According to data from upstream oil and gas regulator BPMigas, crude oil production since 2007 has fallen to less than 1 million barrels per day due to aging production facilities as well as a natural decline in output. Production dropped to 954,000 bpd in 2007 from 1 million bpd in 2006. It rose slightly in 2008 to 977,000 bpd but fell to 949,000 bpd in 2009, 945,000 bpd in 2010 and 902,000 bpd in 2011.
The decline is predicted to continue in the next two years, with government estimates at 894,000 bpd and 891,000 bpd for this year and 2013, respectively. Production next year might be the smallest in at least 10 years, based on an official’s projection.
“We will ramp it up again back to 1 million bpd level” in 2015 and 2016, Jero Wacik, the energy minister, said in a hearing at the House of Representatives on Monday.
He said the government aimed to reduce the pace of natural oil production decline from 13 percent per year to just 3 percent per year with new technology.
Furthermore, the minister said “there will be some additional production from oil and gas projects.” He did not elaborate.
However, Rudi Rubaindini, BPMigas’s deputy chairman for operational control, said there would be additional crude production from 13 new oil and gas projects, including the development of the Mahakam block by Total E&P Indonesie and North Duri Development Area 13 by Chevron Pacific Indonesia.
There will also be more production from two existing fields — Lapangan Rantau and Talang Jimar — both operated by state oil and gas company Pertamina.
In 2014, Indonesia is targeting crude production to rise to 986,000 bpd. In 2015 and 2016, Indonesia could regain its 1 million bpd crude oil production status with production eyed at 1.017 million bpd and 1.019 million bpd respectively.

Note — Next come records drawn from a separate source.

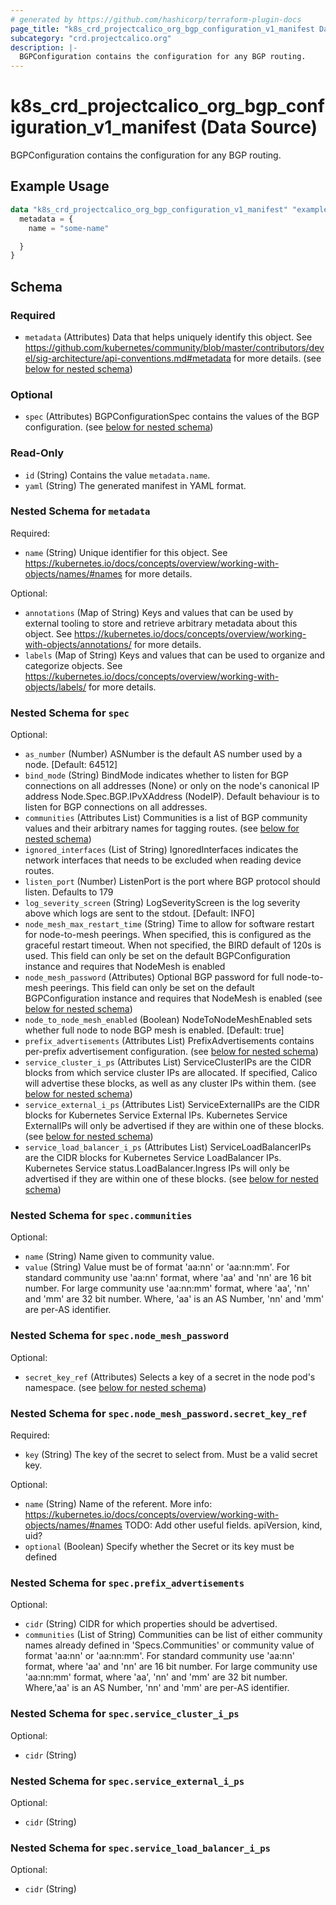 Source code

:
 ```yaml
---
# generated by https://github.com/hashicorp/terraform-plugin-docs
page_title: "k8s_crd_projectcalico_org_bgp_configuration_v1_manifest Data Source - terraform-provider-k8s"
subcategory: "crd.projectcalico.org"
description: |-
  BGPConfiguration contains the configuration for any BGP routing.
---
```


# k8s_crd_projectcalico_org_bgp_configuration_v1_manifest (Data Source)

BGPConfiguration contains the configuration for any BGP routing.

## Example Usage

```terraform
data "k8s_crd_projectcalico_org_bgp_configuration_v1_manifest" "example" {
  metadata = {
    name = "some-name"

  }
}
```

<!-- schema generated by tfplugindocs -->
## Schema

### Required

- `metadata` (Attributes) Data that helps uniquely identify this object. See https://github.com/kubernetes/community/blob/master/contributors/devel/sig-architecture/api-conventions.md#metadata for more details. (see [below for nested schema](#nestedatt--metadata))

### Optional

- `spec` (Attributes) BGPConfigurationSpec contains the values of the BGP configuration. (see [below for nested schema](#nestedatt--spec))

### Read-Only

- `id` (String) Contains the value `metadata.name`.
- `yaml` (String) The generated manifest in YAML format.

<a id="nestedatt--metadata"></a>
### Nested Schema for `metadata`

Required:

- `name` (String) Unique identifier for this object. See https://kubernetes.io/docs/concepts/overview/working-with-objects/names/#names for more details.

Optional:

- `annotations` (Map of String) Keys and values that can be used by external tooling to store and retrieve arbitrary metadata about this object. See https://kubernetes.io/docs/concepts/overview/working-with-objects/annotations/ for more details.
- `labels` (Map of String) Keys and values that can be used to organize and categorize objects. See https://kubernetes.io/docs/concepts/overview/working-with-objects/labels/ for more details.


<a id="nestedatt--spec"></a>
### Nested Schema for `spec`

Optional:

- `as_number` (Number) ASNumber is the default AS number used by a node. [Default: 64512]
- `bind_mode` (String) BindMode indicates whether to listen for BGP connections on all addresses (None) or only on the node's canonical IP address Node.Spec.BGP.IPvXAddress (NodeIP). Default behaviour is to listen for BGP connections on all addresses.
- `communities` (Attributes List) Communities is a list of BGP community values and their arbitrary names for tagging routes. (see [below for nested schema](#nestedatt--spec--communities))
- `ignored_interfaces` (List of String) IgnoredInterfaces indicates the network interfaces that needs to be excluded when reading device routes.
- `listen_port` (Number) ListenPort is the port where BGP protocol should listen. Defaults to 179
- `log_severity_screen` (String) LogSeverityScreen is the log severity above which logs are sent to the stdout. [Default: INFO]
- `node_mesh_max_restart_time` (String) Time to allow for software restart for node-to-mesh peerings.  When specified, this is configured as the graceful restart timeout.  When not specified, the BIRD default of 120s is used. This field can only be set on the default BGPConfiguration instance and requires that NodeMesh is enabled
- `node_mesh_password` (Attributes) Optional BGP password for full node-to-mesh peerings. This field can only be set on the default BGPConfiguration instance and requires that NodeMesh is enabled (see [below for nested schema](#nestedatt--spec--node_mesh_password))
- `node_to_node_mesh_enabled` (Boolean) NodeToNodeMeshEnabled sets whether full node to node BGP mesh is enabled. [Default: true]
- `prefix_advertisements` (Attributes List) PrefixAdvertisements contains per-prefix advertisement configuration. (see [below for nested schema](#nestedatt--spec--prefix_advertisements))
- `service_cluster_i_ps` (Attributes List) ServiceClusterIPs are the CIDR blocks from which service cluster IPs are allocated. If specified, Calico will advertise these blocks, as well as any cluster IPs within them. (see [below for nested schema](#nestedatt--spec--service_cluster_i_ps))
- `service_external_i_ps` (Attributes List) ServiceExternalIPs are the CIDR blocks for Kubernetes Service External IPs. Kubernetes Service ExternalIPs will only be advertised if they are within one of these blocks. (see [below for nested schema](#nestedatt--spec--service_external_i_ps))
- `service_load_balancer_i_ps` (Attributes List) ServiceLoadBalancerIPs are the CIDR blocks for Kubernetes Service LoadBalancer IPs. Kubernetes Service status.LoadBalancer.Ingress IPs will only be advertised if they are within one of these blocks. (see [below for nested schema](#nestedatt--spec--service_load_balancer_i_ps))

<a id="nestedatt--spec--communities"></a>
### Nested Schema for `spec.communities`

Optional:

- `name` (String) Name given to community value.
- `value` (String) Value must be of format 'aa:nn' or 'aa:nn:mm'. For standard community use 'aa:nn' format, where 'aa' and 'nn' are 16 bit number. For large community use 'aa:nn:mm' format, where 'aa', 'nn' and 'mm' are 32 bit number. Where, 'aa' is an AS Number, 'nn' and 'mm' are per-AS identifier.


<a id="nestedatt--spec--node_mesh_password"></a>
### Nested Schema for `spec.node_mesh_password`

Optional:

- `secret_key_ref` (Attributes) Selects a key of a secret in the node pod's namespace. (see [below for nested schema](#nestedatt--spec--node_mesh_password--secret_key_ref))

<a id="nestedatt--spec--node_mesh_password--secret_key_ref"></a>
### Nested Schema for `spec.node_mesh_password.secret_key_ref`

Required:

- `key` (String) The key of the secret to select from.  Must be a valid secret key.

Optional:

- `name` (String) Name of the referent. More info: https://kubernetes.io/docs/concepts/overview/working-with-objects/names/#names TODO: Add other useful fields. apiVersion, kind, uid?
- `optional` (Boolean) Specify whether the Secret or its key must be defined



<a id="nestedatt--spec--prefix_advertisements"></a>
### Nested Schema for `spec.prefix_advertisements`

Optional:

- `cidr` (String) CIDR for which properties should be advertised.
- `communities` (List of String) Communities can be list of either community names already defined in 'Specs.Communities' or community value of format 'aa:nn' or 'aa:nn:mm'. For standard community use 'aa:nn' format, where 'aa' and 'nn' are 16 bit number. For large community use 'aa:nn:mm' format, where 'aa', 'nn' and 'mm' are 32 bit number. Where,'aa' is an AS Number, 'nn' and 'mm' are per-AS identifier.


<a id="nestedatt--spec--service_cluster_i_ps"></a>
### Nested Schema for `spec.service_cluster_i_ps`

Optional:

- `cidr` (String)


<a id="nestedatt--spec--service_external_i_ps"></a>
### Nested Schema for `spec.service_external_i_ps`

Optional:

- `cidr` (String)


<a id="nestedatt--spec--service_load_balancer_i_ps"></a>
### Nested Schema for `spec.service_load_balancer_i_ps`

Optional:

- `cidr` (String)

There is no specific data on investment in each of these projects. But according to BPMigas data, investment in the upstream oil and gas sector has experienced a rising trend since 2002.

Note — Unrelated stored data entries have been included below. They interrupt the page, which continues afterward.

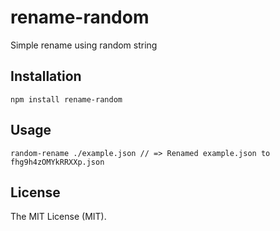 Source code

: rename-random
================================
Simple rename using random string

## Installation

```{bash}
npm install rename-random
```
## Usage
```{bash}
random-rename ./example.json // => Renamed example.json to fhg9h4zOMYkRRXXp.json
```

## License
The MIT License (MIT).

Including the forecast for 2012, which sets a target of investment in the sector at $15 billion, oil and gas producers will have tripled the money they poured into the sector since 2002, when investment in the sector reached $4.7 billion. It gradually increased to $13.7 billion last year.
However, industry analysts warn that despite investment appearing to be on the rise, it is not enough to ramp up production back to the 1 million bpd level.
Oil analyst Kurtubi said Indonesia needed more investment in the sector to boost oil discovery. The government, he said, needs to rearrange its oil and gas policy and regulations in order to make it more friendly to investors.
Kurtubi said current oil reserves stand at 4.2 billion barrels and have never exceeded that. At current rate of production, without discovery of new fields, reserves would be depleted after 12 years, he said.
“Make a better and more simple oil and gas law to make it easier for investors to come in and work on oil and gas reserves,” Kurtubi also advised. He suggested investment procedures in the field should also be simplified and investors should only be taxed after they start production.
Oil and gas director general Evita Legowo said the government was trying to make investing in the sector more attractive to potential investors.
“Production sharing is now at 85:15, but we will provide a better portion,” Evita said. She said the size of the portion for the investor would depend on the degree of difficulty in the mining operation.
The government said it was considering waiving land and building tax for offshore projects.